Peter Lamborn Wilson

"Money Has An Enemy." — Charles Stein

Some radical historians claim the entire Historical Movement of the Social went wrong in 1870 when the Paris Commune failed to expropriate (or at least destroy) The Bank. Could this really be so?

Since 1971 Bank Power — "Money Interests" as the old-time Populists and Grangers used to say — i.e., the power to create money as debt — has single-handedly destroyed all chances to remake any world closer to our heart's desire. Some anarchist theorists hold that there can be no real revolution except the revolt against money itself — because money itself WANTS capitalism (i.e. money) to rule.

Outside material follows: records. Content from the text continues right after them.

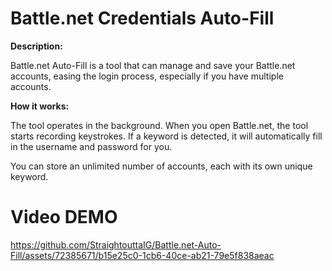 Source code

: # Battle.net Credentials Auto-Fill

**Description:**

Battle.net Auto-Fill is a tool that can manage and save your Battle.net accounts, easing the login process, especially if you have multiple accounts.

**How it works:**

The tool operates in the background. When you open Battle.net, the tool starts recording keystrokes. If a keyword is detected, it will automatically fill in the username and password for you.

You can store an unlimited number of accounts, each with its own unique keyword.

# Video DEMO

https://github.com/StraightouttaIG/Battle.net-Auto-Fill/assets/72385671/b15e25c0-1cb6-40ce-ab21-79e5f838aeac

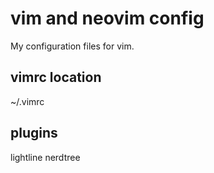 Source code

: # vim and neovim config
My configuration files for vim.

## vimrc location
~/.vimrc

## plugins
lightline
nerdtree

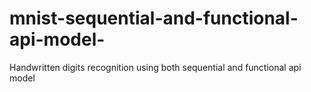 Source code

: # mnist-sequential-and-functional-api-model-
Handwritten digits recognition using both sequential and functional api model
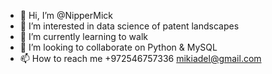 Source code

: - 👋 Hi, I’m @NipperMick
- 👀 I’m interested in data science of patent landscapes
- 🌱 I’m currently learning to walk
- 💞️ I’m looking to collaborate on Python & MySQL
- 📫 How to reach me +972546757336 mikiadel@gmail.com

<!---
NipperMick/NipperMick is a ✨ special ✨ repository because its `README.md` (this file) appears on your GitHub profile.
You can click the Preview link to take a look at your changes.
--->
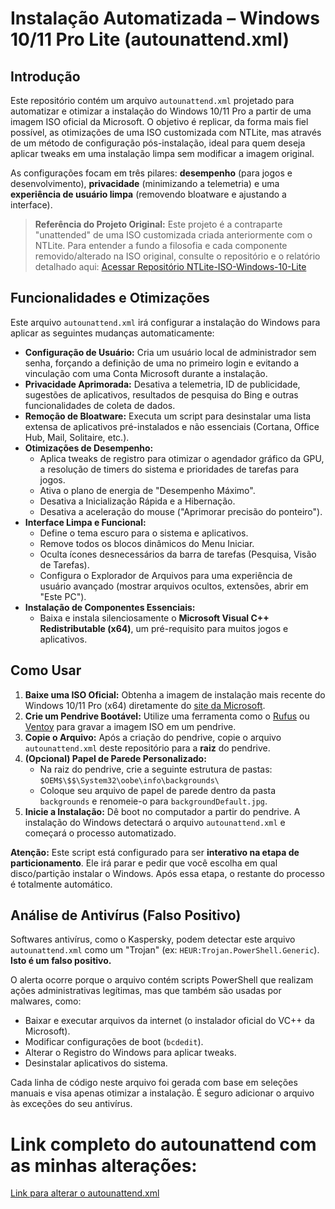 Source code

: # Instalação Automatizada – Windows 10/11 Pro Lite (autounattend.xml)

## Introdução

Este repositório contém um arquivo `autounattend.xml` projetado para automatizar e otimizar a instalação do Windows 10/11 Pro a partir de uma imagem ISO oficial da Microsoft. O objetivo é replicar, da forma mais fiel possível, as otimizações de uma ISO customizada com NTLite, mas através de um método de configuração pós-instalação, ideal para quem deseja aplicar tweaks em uma instalação limpa sem modificar a imagem original.

As configurações focam em três pilares: **desempenho** (para jogos e desenvolvimento), **privacidade** (minimizando a telemetria) e uma **experiência de usuário limpa** (removendo bloatware e ajustando a interface).

> **Referência do Projeto Original:**
> Este projeto é a contraparte "unattended" de uma ISO customizada criada anteriormente com o NTLite. Para entender a fundo a filosofia e cada componente removido/alterado na ISO original, consulte o repositório e o relatório detalhado aqui:
> [Acessar Repositório NTLite-ISO-Windows-10-Lite](https://github.com/henrique-sdc/NTLite-ISO-Windows-10-Lite)

## Funcionalidades e Otimizações

Este arquivo `autounattend.xml` irá configurar a instalação do Windows para aplicar as seguintes mudanças automaticamente:

*   **Configuração de Usuário:** Cria um usuário local de administrador sem senha, forçando a definição de uma no primeiro login e evitando a vinculação com uma Conta Microsoft durante a instalação.
*   **Privacidade Aprimorada:** Desativa a telemetria, ID de publicidade, sugestões de aplicativos, resultados de pesquisa do Bing e outras funcionalidades de coleta de dados.
*   **Remoção de Bloatware:** Executa um script para desinstalar uma lista extensa de aplicativos pré-instalados e não essenciais (Cortana, Office Hub, Mail, Solitaire, etc.).
*   **Otimizações de Desempenho:**
    *   Aplica tweaks de registro para otimizar o agendador gráfico da GPU, a resolução de timers do sistema e prioridades de tarefas para jogos.
    *   Ativa o plano de energia de "Desempenho Máximo".
    *   Desativa a Inicialização Rápida e a Hibernação.
    *   Desativa a aceleração do mouse ("Aprimorar precisão do ponteiro").
*   **Interface Limpa e Funcional:**
    *   Define o tema escuro para o sistema e aplicativos.
    *   Remove todos os blocos dinâmicos do Menu Iniciar.
    *   Oculta ícones desnecessários da barra de tarefas (Pesquisa, Visão de Tarefas).
    *   Configura o Explorador de Arquivos para uma experiência de usuário avançado (mostrar arquivos ocultos, extensões, abrir em "Este PC").
*   **Instalação de Componentes Essenciais:**
    *   Baixa e instala silenciosamente o **Microsoft Visual C++ Redistributable (x64)**, um pré-requisito para muitos jogos e aplicativos.

## Como Usar

1.  **Baixe uma ISO Oficial:** Obtenha a imagem de instalação mais recente do Windows 10/11 Pro (x64) diretamente do [site da Microsoft](https://www.microsoft.com/pt-br/software-download/windows10).
2.  **Crie um Pendrive Bootável:** Utilize uma ferramenta como o [Rufus](https://rufus.ie/) ou [Ventoy](https://www.ventoy.net/) para gravar a imagem ISO em um pendrive.
3.  **Copie o Arquivo:** Após a criação do pendrive, copie o arquivo `autounattend.xml` deste repositório para a **raiz** do pendrive.
4.  **(Opcional) Papel de Parede Personalizado:**
    *   Na raiz do pendrive, crie a seguinte estrutura de pastas: `$OEM$\$$\System32\oobe\info\backgrounds\`
    *   Coloque seu arquivo de papel de parede dentro da pasta `backgrounds` e renomeie-o para `backgroundDefault.jpg`.
5.  **Inicie a Instalação:** Dê boot no computador a partir do pendrive. A instalação do Windows detectará o arquivo `autounattend.xml` e começará o processo automatizado.

**Atenção:** Este script está configurado para ser **interativo na etapa de particionamento**. Ele irá parar e pedir que você escolha em qual disco/partição instalar o Windows. Após essa etapa, o restante do processo é totalmente automático.

## Análise de Antivírus (Falso Positivo)

Softwares antivírus, como o Kaspersky, podem detectar este arquivo `autounattend.xml` como um "Trojan" (ex: `HEUR:Trojan.PowerShell.Generic`). **Isto é um falso positivo.**

O alerta ocorre porque o arquivo contém scripts PowerShell que realizam ações administrativas legítimas, mas que também são usadas por malwares, como:
*   Baixar e executar arquivos da internet (o instalador oficial do VC++ da Microsoft).
*   Modificar configurações de boot (`bcdedit`).
*   Alterar o Registro do Windows para aplicar tweaks.
*   Desinstalar aplicativos do sistema.

Cada linha de código neste arquivo foi gerada com base em seleções manuais e visa apenas otimizar a instalação. É seguro adicionar o arquivo às exceções do seu antivírus.

# Link completo do autounattend com as minhas alterações:
[Link para alterar o autounattend.xml](
https://schneegans.de/windows/unattend-generator/?LanguageMode=Unattended&UILanguage=pt-BR&Locale=pt-BR&Keyboard=00020409&GeoLocation=32&ProcessorArchitecture=amd64&HidePowerShellWindows=true&ComputerNameMode=Custom&ComputerName=PCdeHenrique&CompactOsMode=Never&TimeZoneMode=Implicit&PartitionMode=Interactive&DiskAssertionMode=Skip&WindowsEditionMode=Generic&WindowsEdition=pro&InstallFromMode=Automatic&PEMode=Default&UserAccountMode=Unattended&AccountName0=Henrique+S&AccountDisplayName0=&AccountPassword0=&AccountGroup0=Administrators&AutoLogonMode=Own&PasswordExpirationMode=Unlimited&LockoutMode=Default&HideFiles=HiddenSystem&ShowFileExtensions=true&LaunchToThisPC=true&ShowEndTask=true&TaskbarSearch=Hide&TaskbarIconsMode=Default&DisableWidgets=true&HideTaskViewButton=true&DisableBingResults=true&StartTilesMode=Empty&StartPinsMode=Empty&DisableFastStartup=true&DisableSystemRestore=true&DisableLastAccess=true&DisableAppSuggestions=true&PreventDeviceEncryption=true&HideEdgeFre=true&DisableEdgeStartupBoost=true&DisablePointerPrecision=true&EffectsMode=Custom&DWMAeroPeekEnabled=true&DWMSaveThumbnailEnabled=true&ListviewShadow=true&ThumbnailsOrIcon=true&DragFullWindows=true&FontSmoothing=true&DropShadow=true&DesktopIconsMode=Default&StartFoldersMode=Default&WifiMode=Skip&ExpressSettings=DisableAll&LockKeysMode=Skip&StickyKeysMode=Disabled&ColorMode=Custom&SystemColorTheme=Dark&AppsColorTheme=Dark&AccentColor=%23ffffff&WallpaperMode=Default&LockScreenMode=Default&Remove3DViewer=true&RemoveBingSearch=true&RemoveClipchamp=true&RemoveCopilot=true&RemoveCortana=true&RemoveWindowsHello=true&RemoveFamily=true&RemoveFeedbackHub=true&RemoveGetHelp=true&RemoveInternetExplorer=true&RemoveMailCalendar=true&RemoveMaps=true&RemoveMathInputPanel=true&RemoveNews=true&RemoveOffice365=true&RemoveOneNote=true&RemoveOneSync=true&RemoveOutlook=true&RemovePaint3D=true&RemovePeople=true&RemovePowerAutomate=true&RemoveQuickAssist=true&RemoveRecall=true&RemoveRdpClient=true&RemoveSkype=true&RemoveSolitaire=true&RemoveStepsRecorder=true&RemoveStickyNotes=true&RemoveTeams=true&RemoveGetStarted=true&RemoveToDo=true&RemoveWallet=true&RemoveWeather=true&RemoveFaxAndScan=true&RemoveWindowsMediaPlayer=true&RemoveYourPhone=true&SystemScript0=%24uri+%3D+%5Buri%5D%3A%3Anew%28+%27https%3A%2F%2Faka.ms%2Fvs%2F17%2Frelease%2Fvc_redist.x64.exe%27+%29%3B%0D%0A%24file+%3D+%22%24env%3ATEMP%5C%7B0%7D%22+-f+%24uri.Segments%5B-1%5D%3B%0D%0A%5BSystem.Net.WebClient%5D%3A%3Anew%28%29.DownloadFile%28+%24uri%2C+%24file+%29%3B%0D%0AStart-Process+-FilePath+%24file+-ArgumentList+%27%2Fquiet+%2Fnorestart%27+-Wait%3B%0D%0ARemove-Item+-LiteralPath+%24file+-ErrorAction+%27SilentlyContinue%27%3B&SystemScriptType0=Ps1&SystemScript1=%24out+%3D+%26+%22%24env%3Awindir%5CSystem32%5Cpowercfg.exe%22+%2FDuplicateScheme+%27e9a42b02-d5df-448d-aa00-03f14749eb61%27%3B%0D%0Aif%28+%24out+-match+%27%5Cs%28%5Ba-f0-9-%5D%7B36%7D%29%5Cs%27+%29+%7B%0D%0A++++%26+%22%24env%3Awindir%5CSystem32%5Cpowercfg.exe%22+%2FSetActive+%24Matches%5B1%5D%3B%0D%0A%7D+else+%7B%0D%0A++++%27Could+not+enable+Ultimate+Performance+power+scheme.%27+%7C+Write-Warning%3B%0D%0A%7D&SystemScriptType1=Ps1&SystemScript2=powercfg.exe+%2Fhibernate+off%0D%0Abcdedit+%2Fset+useplatformtick+yes%0D%0Abcdedit+%2Fset+disabledynamictick+yes%0D%0Abcdedit+%2Fdeletevalue+useplatformclock%0D%0Abcdedit+%2Fset+tscsyncpolicy+Enhanced&SystemScriptType2=Cmd&SystemScript3=Windows+Registry+Editor+Version+5.00%0D%0A%0D%0A%5BHKEY_LOCAL_MACHINE%5CSOFTWARE%5CMicrosoft%5CPolicyManager%5Cdefault%5CApplicationManagement%5CAllowGameDVR%5D%0D%0A%22value%22%3Ddword%3A00000000%0D%0A%0D%0A%5BHKEY_LOCAL_MACHINE%5CSYSTEM%5CCurrentControlSet%5CControl%5CSession+Manager%5Ckernel%5D%0D%0A%22GlobalTimerResolutionRequests%22%3Ddword%3A00000001%0D%0A%0D%0A%5BHKEY_LOCAL_MACHINE%5CSYSTEM%5CCurrentControlSet%5CControl%5CGraphicsDrivers%5CScheduler%5D%0D%0A%22EnablePreemption%22%3Ddword%3A00000000%0D%0A%0D%0A%5BHKEY_LOCAL_MACHINE%5CSOFTWARE%5CMicrosoft%5CWindows+NT%5CCurrentVersion%5CMultimedia%5CSystemProfile%5CTasks%5CGames%5D%0D%0A%22Scheduling+Category%22%3D%22High%22%0D%0A%22SFIO+Priority%22%3D%22High%22&SystemScriptType3=Reg&FirstLogonScript0=Windows+Registry+Editor+Version+5.00%0D%0A%0D%0A%5BHKEY_CURRENT_USER%5CControl+Panel%5CAccessibility%5CMouseKeys%5D%0D%0A%22Flags%22%3D%220%22%0D%0A%0D%0A%5BHKEY_CURRENT_USER%5CControl+Panel%5CAccessibility%5CStickyKeys%5D%0D%0A%22Flags%22%3D%220%22%0D%0A%0D%0A%5BHKEY_CURRENT_USER%5CControl+Panel%5CAccessibility%5CKeyboard+Response%5D%0D%0A%22Flags%22%3D%220%22%0D%0A%0D%0A%5BHKEY_CURRENT_USER%5CControl+Panel%5CAccessibility%5CToggleKeys%5D%0D%0A%22Flags%22%3D%220%22&FirstLogonScriptType0=Reg&WdacMode=Skip)
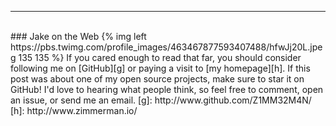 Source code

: - - - - -
<br>
### Jake on the Web
{% img left https://pbs.twimg.com/profile_images/463467877593407488/hfwJj20L.jpeg 135 135 %}
If you cared enough to read that far, you should consider following me on
[GitHub][g] or paying a visit to [my homepage][h]. If this post was about one of
my open source projects, make sure to star it on GitHub! I'd love to hearing
what people think, so feel free to comment, open an issue, or send me an email.
 [g]: http://www.github.com/Z1MM32M4N/
 [h]: http://www.zimmerman.io/
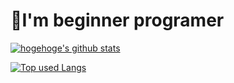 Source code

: # 🤔I'm beginner programer
<!-- リポジトリステータス -->
[![hogehoge's github stats](https://github-readme-stats.vercel.app/api?username=hanikami0324&hide=contribs&count_private=true&show_icons=true&theme=vue)](https://github.com/hanikami0324)
<!-- ソースコード統計 -->
[![Top used Langs](https://github-readme-stats.vercel.app/api/top-langs/?username=hanikami0324&theme=buefy&layout=compact)](https://github.com/hanikami0324)
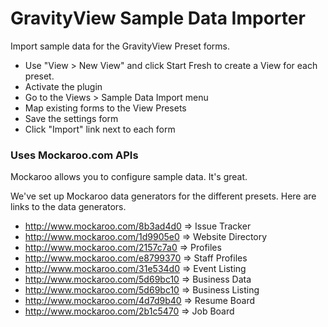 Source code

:GravityView Sample Data Importer
=======================

Import sample data for the GravityView Preset forms.

* Use "View > New View" and click Start Fresh to create a View for each preset.
* Activate the plugin
* Go to the Views > Sample Data Import menu
* Map existing forms to the View Presets
* Save the settings form
* Click "Import" link next to each form

### Uses Mockaroo.com APIs

Mockaroo allows you to configure sample data. It's great.

We've set up Mockaroo data generators for the different presets. Here are links to the data generators.

* http://www.mockaroo.com/8b3ad4d0 => Issue Tracker
* http://www.mockaroo.com/1d9905e0 => Website Directory
* http://www.mockaroo.com/2157c7a0 => Profiles
* http://www.mockaroo.com/e8799370 => Staff Profiles
* http://www.mockaroo.com/31e534d0 => Event Listing
* http://www.mockaroo.com/5d69bc10 => Business Data
* http://www.mockaroo.com/5d69bc10 => Business Listing
* http://www.mockaroo.com/4d7d9b40 => Resume Board
* http://www.mockaroo.com/2b1c5470 => Job Board
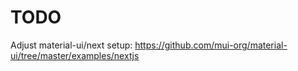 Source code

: # TODO

Adjust material-ui/next setup: https://github.com/mui-org/material-ui/tree/master/examples/nextjs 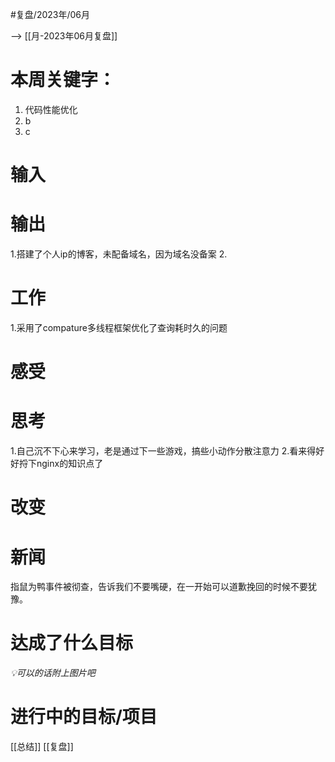 

#复盘/2023年/06月

--> [[月-2023年06月复盘]]

# 本周关键字：
1. 代码性能优化
2. b
3. c


# 输入



# 输出
1.搭建了个人ip的博客，未配备域名，因为域名没备案
2.

# 工作
1.采用了compature多线程框架优化了查询耗时久的问题

# 感受

# 思考
1.自己沉不下心来学习，老是通过下一些游戏，搞些小动作分散注意力
2.看来得好好捋下nginx的知识点了


# 改变


# 新闻
指鼠为鸭事件被彻查，告诉我们不要嘴硬，在一开始可以道歉挽回的时候不要犹豫。

# 达成了什么目标
 *💡可以的话附上图片吧*

# 进行中的目标/项目

[[总结]]
[[复盘]] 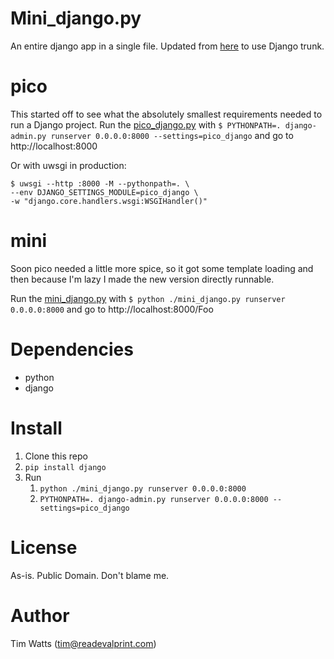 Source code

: Mini_django.py
==============

An entire django app in a single file. Updated from [here](http://olifante.blogs.com/covil/2010/04/minimal-django.html) to use Django trunk.

pico
====
This started off to see what the absolutely smallest requirements needed to run a Django project. Run the [pico_django.py](https://github.com/readevalprint/mini-django/blob/master/pico_django.py) with `$ PYTHONPATH=. django-admin.py runserver 0.0.0.0:8000 --settings=pico_django` and go to http://localhost:8000

Or with uwsgi in production:

    $ uwsgi --http :8000 -M --pythonpath=. \
    --env DJANGO_SETTINGS_MODULE=pico_django \
    -w "django.core.handlers.wsgi:WSGIHandler()"

mini
====
Soon pico needed a little more spice, so it got some template loading and then because I'm lazy I made the new version directly runnable.

Run the [mini_django.py](https://github.com/readevalprint/mini-django/blob/master/mini_django.py) with `$ python ./mini_django.py runserver 0.0.0.0:8000` and go to http://localhost:8000/Foo

Dependencies
===========
* python
* django

Install
======
1. Clone this repo
2. `pip install django`
3. Run
    1. `python ./mini_django.py runserver 0.0.0.0:8000`
    2. `PYTHONPATH=. django-admin.py runserver 0.0.0.0:8000 --settings=pico_django`


License
=======
As-is. Public Domain. Don't blame me.

Author
======
Tim Watts (tim@readevalprint.com)
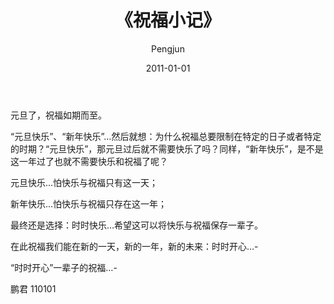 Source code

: ﻿---
layout: post
title: '《祝福小记》'
date: 2011-01-01
author: Pengjun
tags: 所感所思
---

元旦了，祝福如期而至。

“元旦快乐”、“新年快乐”…然后就想：为什么祝福总要限制在特定的日子或者特定的时期？“元旦快乐”，那元旦过后就不需要快乐了吗？同样，“新年快乐”，是不是这一年过了也就不需要快乐和祝福了呢？

元旦快乐…怕快乐与祝福只有这一天；

新年快乐…怕快乐与祝福只存在这一年；

最终还是选择：时时快乐…希望这可以将快乐与祝福保存一辈子。

在此祝福我们能在新的一天，新的一年，新的未来：时时开心…-

“时时开心”一辈子的祝福…-

鹏君
110101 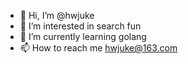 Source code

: - 👋 Hi, I’m @hwjuke
- 👀 I’m interested in search fun
- 🌱 I’m currently learning golang
- 📫 How to reach me hwjuke@163.com

<!---
hwjuke/hwjuke is a ✨ special ✨ repository because its `README.md` (this file) appears on your GitHub profile.
You can click the Preview link to take a look at your changes.
--->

Money itself will always find a way to subvert democracy (or for that matter any government power that opposes Money's interests) and to establish the rule of Capital — i.e. of money itself.

"Alternative currencies" will not cure the situation (as Marx rightly sneered) because real [bad] money will always drive the "good" money out of circulation. Alt. money only "wins" in the scenario where it replaces money entirely. But in that case it will have simply become money itself (which is protean and can take many forms).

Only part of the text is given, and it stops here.